I have made it through another day.
I did not make it to lecture. After another night of little sleep with a stomach that has decided to feel ill every morning at five, I was completely exhausted. I spent an hour curled up on the cold bathroom floor.
At 11:45 I pulled my whimpering ass out of bed. My attempt at lunch failed miserably -- I choked down half of a breakfast in a pouch before giving up. Tutorial was totally brutal -- I barely remember anything from it. Before I knew it, the room was empty and my tutor was sitting next to me peering at me with a concerned look. I think the mother in her saw a sad, sick, lost little girl and she ushered my upstairs to see the head of the programme and only left once she was confident I was set up and introduced.
Daniel, it turns out, it a very nice man. He quickly realized I had no plan of action. My only plan was to get back to bed as quickly as possible. I wasn't even thinking about catching up on reading or preparing for orals. He was very understanding and gave me an extension on my paper so that I don't have to do it until I'm curled up in bed at home.

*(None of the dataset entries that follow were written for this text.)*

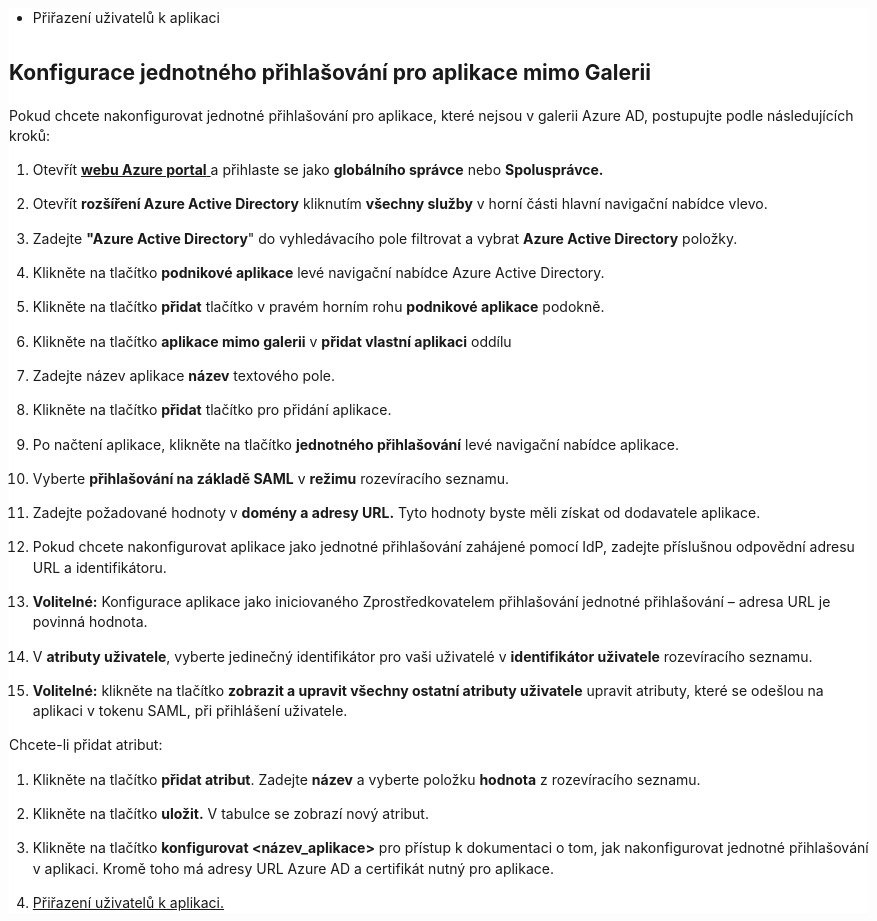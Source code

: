 -   Přiřazení uživatelů k aplikaci

## <a name="configuring-single-sign-on-to-non-gallery-applications"></a>Konfigurace jednotného přihlašování pro aplikace mimo Galerii

Pokud chcete nakonfigurovat jednotné přihlašování pro aplikace, které nejsou v galerii Azure AD, postupujte podle následujících kroků:

1.  Otevřít [ **webu Azure portal** ](https://portal.azure.com/) a přihlaste se jako **globálního správce** nebo **Spolusprávce.**

2.  Otevřít **rozšíření Azure Active Directory** kliknutím **všechny služby** v horní části hlavní navigační nabídce vlevo.

3.  Zadejte **"Azure Active Directory**" do vyhledávacího pole filtrovat a vybrat **Azure Active Directory** položky.

4.  Klikněte na tlačítko **podnikové aplikace** levé navigační nabídce Azure Active Directory.

5.  Klikněte na tlačítko **přidat** tlačítko v pravém horním rohu **podnikové aplikace** podokně.

6.  Klikněte na tlačítko **aplikace mimo galerii** v **přidat vlastní aplikaci** oddílu

7.  Zadejte název aplikace **název** textového pole.

8.  Klikněte na tlačítko **přidat** tlačítko pro přidání aplikace.

9.  Po načtení aplikace, klikněte na tlačítko **jednotného přihlašování** levé navigační nabídce aplikace.

10. Vyberte **přihlašování na základě SAML** v **režimu** rozevíracího seznamu.

11. Zadejte požadované hodnoty v **domény a adresy URL.** Tyto hodnoty byste měli získat od dodavatele aplikace.

   1. Pokud chcete nakonfigurovat aplikace jako jednotné přihlašování zahájené pomocí IdP, zadejte příslušnou odpovědní adresu URL a identifikátoru.

   2. **Volitelné:** Konfigurace aplikace jako iniciovaného Zprostředkovatelem přihlašování jednotné přihlašování – adresa URL je povinná hodnota.

12. V **atributy uživatele**, vyberte jedinečný identifikátor pro vaši uživatelé v **identifikátor uživatele** rozevíracího seznamu.

13. **Volitelné:** klikněte na tlačítko **zobrazit a upravit všechny ostatní atributy uživatele** upravit atributy, které se odešlou na aplikaci v tokenu SAML, při přihlášení uživatele.

   Chcete-li přidat atribut:

   1. Klikněte na tlačítko **přidat atribut**. Zadejte **název** a vyberte položku **hodnota** z rozevíracího seznamu.

   2. Klikněte na tlačítko **uložit.** V tabulce se zobrazí nový atribut.

14. Klikněte na tlačítko **konfigurovat &lt;název_aplikace&gt;**  pro přístup k dokumentaci o tom, jak nakonfigurovat jednotné přihlašování v aplikaci. Kromě toho má adresy URL Azure AD a certifikát nutný pro aplikace.

15. [Přiřazení uživatelů k aplikaci.](#assign-users-to-the-application)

Home... oh, how I would love to be at home. That's basically all that I want at this point. My everything hurts and I just want my home. I'm trying really hard to have a stiff upper lip with my mom on the phone and my friends when I see them. It's not their job to take care of me (but I do love it when they come by) and my mom feels bad enough without hearing me whimpering into the phone. She sent me a care package with Vitamin C, oranges and banana bread. I'm basically set all weekend -- I won't even have to leave my room. Perfect.